Access to P4 switches
The Edgecore Wedge100BF-32X switches available in the cluster feature:
- Intel Tofino P4 programmable dataplane ASIC
- x86 control plane CPU
Users can login on the switch CPU via normal e.g., ssh
, start their program control-plane and push P4 programs to the Tofino ASIC.
Intel Tofino programmable data-plane hardware lacks native support for multi-tenancy (see About multi-tenancy in Tofino switches).
We restrict ssh
access to the Tofino switches on a time-slotted basis, managed via a reservation mechanism.
No more than one tenant at a time will be granted access.
A tenant willing to deploy and test its P4 code on SUP4RNET Tofino switches, must first reserve its own slot through a dedicated dashboard.
Once a slot has been reserved, a tenant will be granted exclusive access to the control plane CPU. The tenant can then login via ssh
using the account he/she obtained and perform operations on the switch.
Developing P4 code from VMs
Each tenant can request one or more virtual machine (VM) on the compute nodes.

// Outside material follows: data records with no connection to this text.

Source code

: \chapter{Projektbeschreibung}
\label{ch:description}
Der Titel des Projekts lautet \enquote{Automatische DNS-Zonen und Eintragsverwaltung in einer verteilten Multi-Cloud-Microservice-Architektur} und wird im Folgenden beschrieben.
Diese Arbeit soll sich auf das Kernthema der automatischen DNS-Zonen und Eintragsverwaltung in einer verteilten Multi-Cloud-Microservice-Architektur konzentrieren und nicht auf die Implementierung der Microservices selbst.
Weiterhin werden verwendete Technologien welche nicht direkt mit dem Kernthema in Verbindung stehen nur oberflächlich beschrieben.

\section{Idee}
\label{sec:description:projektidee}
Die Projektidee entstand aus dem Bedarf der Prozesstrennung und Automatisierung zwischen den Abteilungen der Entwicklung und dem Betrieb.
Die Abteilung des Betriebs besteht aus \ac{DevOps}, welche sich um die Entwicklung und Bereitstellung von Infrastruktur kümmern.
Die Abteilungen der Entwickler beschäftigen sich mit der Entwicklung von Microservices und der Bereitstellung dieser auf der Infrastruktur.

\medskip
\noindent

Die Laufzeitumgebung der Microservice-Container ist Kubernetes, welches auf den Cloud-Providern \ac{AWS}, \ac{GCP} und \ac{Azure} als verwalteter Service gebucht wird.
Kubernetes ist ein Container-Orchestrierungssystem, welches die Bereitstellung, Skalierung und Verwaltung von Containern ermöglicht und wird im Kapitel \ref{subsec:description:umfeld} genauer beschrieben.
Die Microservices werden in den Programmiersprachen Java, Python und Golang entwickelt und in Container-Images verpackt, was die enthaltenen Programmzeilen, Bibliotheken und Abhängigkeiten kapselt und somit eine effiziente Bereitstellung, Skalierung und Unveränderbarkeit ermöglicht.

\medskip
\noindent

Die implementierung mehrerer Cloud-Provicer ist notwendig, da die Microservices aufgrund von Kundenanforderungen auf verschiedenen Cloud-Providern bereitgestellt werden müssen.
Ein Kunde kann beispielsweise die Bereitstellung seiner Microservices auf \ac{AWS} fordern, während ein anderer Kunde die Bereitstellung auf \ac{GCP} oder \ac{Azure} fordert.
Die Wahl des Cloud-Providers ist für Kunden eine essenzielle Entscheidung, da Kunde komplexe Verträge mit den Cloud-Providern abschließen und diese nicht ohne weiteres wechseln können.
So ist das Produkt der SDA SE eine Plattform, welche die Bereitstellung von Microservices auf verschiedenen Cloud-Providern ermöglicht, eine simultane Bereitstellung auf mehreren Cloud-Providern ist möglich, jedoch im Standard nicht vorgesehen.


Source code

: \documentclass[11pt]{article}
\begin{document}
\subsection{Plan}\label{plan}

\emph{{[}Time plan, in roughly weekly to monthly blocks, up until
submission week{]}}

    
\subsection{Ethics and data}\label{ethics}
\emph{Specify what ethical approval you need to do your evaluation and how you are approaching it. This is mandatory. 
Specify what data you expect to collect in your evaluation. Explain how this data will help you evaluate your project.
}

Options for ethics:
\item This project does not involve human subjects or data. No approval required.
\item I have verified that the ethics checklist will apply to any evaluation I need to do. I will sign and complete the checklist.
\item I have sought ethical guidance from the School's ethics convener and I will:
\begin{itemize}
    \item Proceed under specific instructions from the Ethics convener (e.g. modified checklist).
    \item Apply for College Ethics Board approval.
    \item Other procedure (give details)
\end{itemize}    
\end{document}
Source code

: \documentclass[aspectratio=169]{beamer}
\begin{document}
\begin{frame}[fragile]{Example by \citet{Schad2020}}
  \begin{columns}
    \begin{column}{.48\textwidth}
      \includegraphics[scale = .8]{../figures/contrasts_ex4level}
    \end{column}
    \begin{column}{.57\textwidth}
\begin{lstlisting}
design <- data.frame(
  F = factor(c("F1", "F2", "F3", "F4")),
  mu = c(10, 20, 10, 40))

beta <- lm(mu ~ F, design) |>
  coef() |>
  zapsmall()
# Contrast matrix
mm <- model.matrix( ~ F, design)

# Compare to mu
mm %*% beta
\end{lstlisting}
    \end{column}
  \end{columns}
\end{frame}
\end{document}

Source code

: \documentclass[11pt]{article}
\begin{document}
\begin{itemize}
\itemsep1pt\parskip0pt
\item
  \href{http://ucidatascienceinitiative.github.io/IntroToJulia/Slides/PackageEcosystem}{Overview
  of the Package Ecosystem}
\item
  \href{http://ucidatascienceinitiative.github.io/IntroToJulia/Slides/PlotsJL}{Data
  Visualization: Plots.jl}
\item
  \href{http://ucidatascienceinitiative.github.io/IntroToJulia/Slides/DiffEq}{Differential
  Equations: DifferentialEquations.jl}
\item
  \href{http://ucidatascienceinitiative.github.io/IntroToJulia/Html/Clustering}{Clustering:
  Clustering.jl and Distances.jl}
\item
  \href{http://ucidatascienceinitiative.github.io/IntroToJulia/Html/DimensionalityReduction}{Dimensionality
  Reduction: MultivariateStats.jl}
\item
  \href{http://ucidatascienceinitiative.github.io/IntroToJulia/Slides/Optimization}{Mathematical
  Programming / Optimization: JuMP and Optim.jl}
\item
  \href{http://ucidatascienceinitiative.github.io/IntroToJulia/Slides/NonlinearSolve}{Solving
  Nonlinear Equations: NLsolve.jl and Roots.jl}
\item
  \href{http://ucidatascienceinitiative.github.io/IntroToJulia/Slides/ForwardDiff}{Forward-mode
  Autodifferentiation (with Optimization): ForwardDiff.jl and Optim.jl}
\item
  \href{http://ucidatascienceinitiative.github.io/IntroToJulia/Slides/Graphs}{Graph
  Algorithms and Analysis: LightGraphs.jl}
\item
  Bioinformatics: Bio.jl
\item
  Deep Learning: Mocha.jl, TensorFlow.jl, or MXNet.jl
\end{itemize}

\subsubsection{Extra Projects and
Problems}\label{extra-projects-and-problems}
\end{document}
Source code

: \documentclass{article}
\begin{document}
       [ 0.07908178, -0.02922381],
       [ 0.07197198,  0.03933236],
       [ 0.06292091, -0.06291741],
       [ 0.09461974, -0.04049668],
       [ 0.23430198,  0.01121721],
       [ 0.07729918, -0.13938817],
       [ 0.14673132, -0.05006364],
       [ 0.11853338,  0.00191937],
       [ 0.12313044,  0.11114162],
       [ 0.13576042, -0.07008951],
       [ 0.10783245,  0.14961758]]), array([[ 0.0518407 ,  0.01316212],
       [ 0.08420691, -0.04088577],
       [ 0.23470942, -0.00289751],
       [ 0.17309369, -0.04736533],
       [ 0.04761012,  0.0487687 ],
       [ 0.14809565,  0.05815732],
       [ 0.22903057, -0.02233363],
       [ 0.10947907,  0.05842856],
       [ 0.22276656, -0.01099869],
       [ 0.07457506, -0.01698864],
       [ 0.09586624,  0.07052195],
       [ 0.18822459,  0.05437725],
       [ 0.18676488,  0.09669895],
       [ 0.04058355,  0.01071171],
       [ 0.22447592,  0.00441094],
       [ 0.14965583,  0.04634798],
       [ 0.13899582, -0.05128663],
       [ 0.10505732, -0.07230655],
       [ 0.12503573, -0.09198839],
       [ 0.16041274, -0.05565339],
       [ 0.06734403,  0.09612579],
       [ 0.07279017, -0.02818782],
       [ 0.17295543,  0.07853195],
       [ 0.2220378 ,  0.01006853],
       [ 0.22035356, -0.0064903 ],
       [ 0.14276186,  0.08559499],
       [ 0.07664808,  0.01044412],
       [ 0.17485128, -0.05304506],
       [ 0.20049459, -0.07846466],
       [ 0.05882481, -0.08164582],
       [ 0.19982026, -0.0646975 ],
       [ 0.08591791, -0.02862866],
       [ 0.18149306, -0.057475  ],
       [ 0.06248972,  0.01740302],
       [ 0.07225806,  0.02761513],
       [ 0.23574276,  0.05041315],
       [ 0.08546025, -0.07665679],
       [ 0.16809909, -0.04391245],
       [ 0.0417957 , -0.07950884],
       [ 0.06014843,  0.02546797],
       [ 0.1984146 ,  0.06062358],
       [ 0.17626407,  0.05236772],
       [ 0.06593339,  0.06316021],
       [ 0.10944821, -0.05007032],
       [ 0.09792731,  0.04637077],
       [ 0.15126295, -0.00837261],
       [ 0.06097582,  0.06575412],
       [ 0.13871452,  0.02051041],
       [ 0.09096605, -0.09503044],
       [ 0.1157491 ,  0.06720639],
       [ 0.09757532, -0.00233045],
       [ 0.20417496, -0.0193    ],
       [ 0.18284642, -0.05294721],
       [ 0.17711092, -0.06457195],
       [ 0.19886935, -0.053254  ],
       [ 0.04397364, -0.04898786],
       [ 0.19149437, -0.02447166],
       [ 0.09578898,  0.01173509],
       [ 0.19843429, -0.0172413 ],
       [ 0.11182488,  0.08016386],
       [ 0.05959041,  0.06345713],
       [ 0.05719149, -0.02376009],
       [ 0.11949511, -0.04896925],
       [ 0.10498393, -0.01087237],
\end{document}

Tenants can login on their VMs at their convenience, on which they have full control and root privileges.
VM images
VMs are primarily intended to let tenants to prototype their P4 code on the Intel Tofino Emulator, i.e., even without access to the physical Tofino ASIC.
VM images comes pre-configured as follows:
- control plane IP address for
ssh
login - dataplane vNIC, bridged to a 100 Gbps dataplane network
- Intel P4 Software Development Environment (SDE) and Intel Tofino emulator
VMs should also be privileged to run non-performance critical experiments whenever possible.
Testing P4 code without access to Tofino ASIC
While the reservation mechanism to access the Tofino ASIC might be tedious, there is a way to prototype your P4 code on a Tofino emulator before deploying to the actual hardware. The Intel P4 SDE comes with a register-level Tofino emulator, which reproduces most of the pipeline features via software. Only some Tofino features are not supported by the emulator.
For all code that do not require these special features, we highly advise to first test your project on the emulator and move to the actual hardware when you are relatively confident about the correctness of your code.
This is especially recommended for inexperienced users for at least two reasons:
- A detailed log is available in the emulator and not on the ASIC
- You don’t create contention with other tentants when not necessary
About sudo privileges
All tenants are granted elevated privileges in their VMs.
Instead, as a default policy, sudo
privileges are disabled for all tenants on the switch OS and on the server OS. Should any user demand elevated permissions, it must ask the cluster admins. Only if strictly necessary, sudo
privileges may be granted for specific commands and revoked when not needed anymore. In general, alternative solutions must be preferred.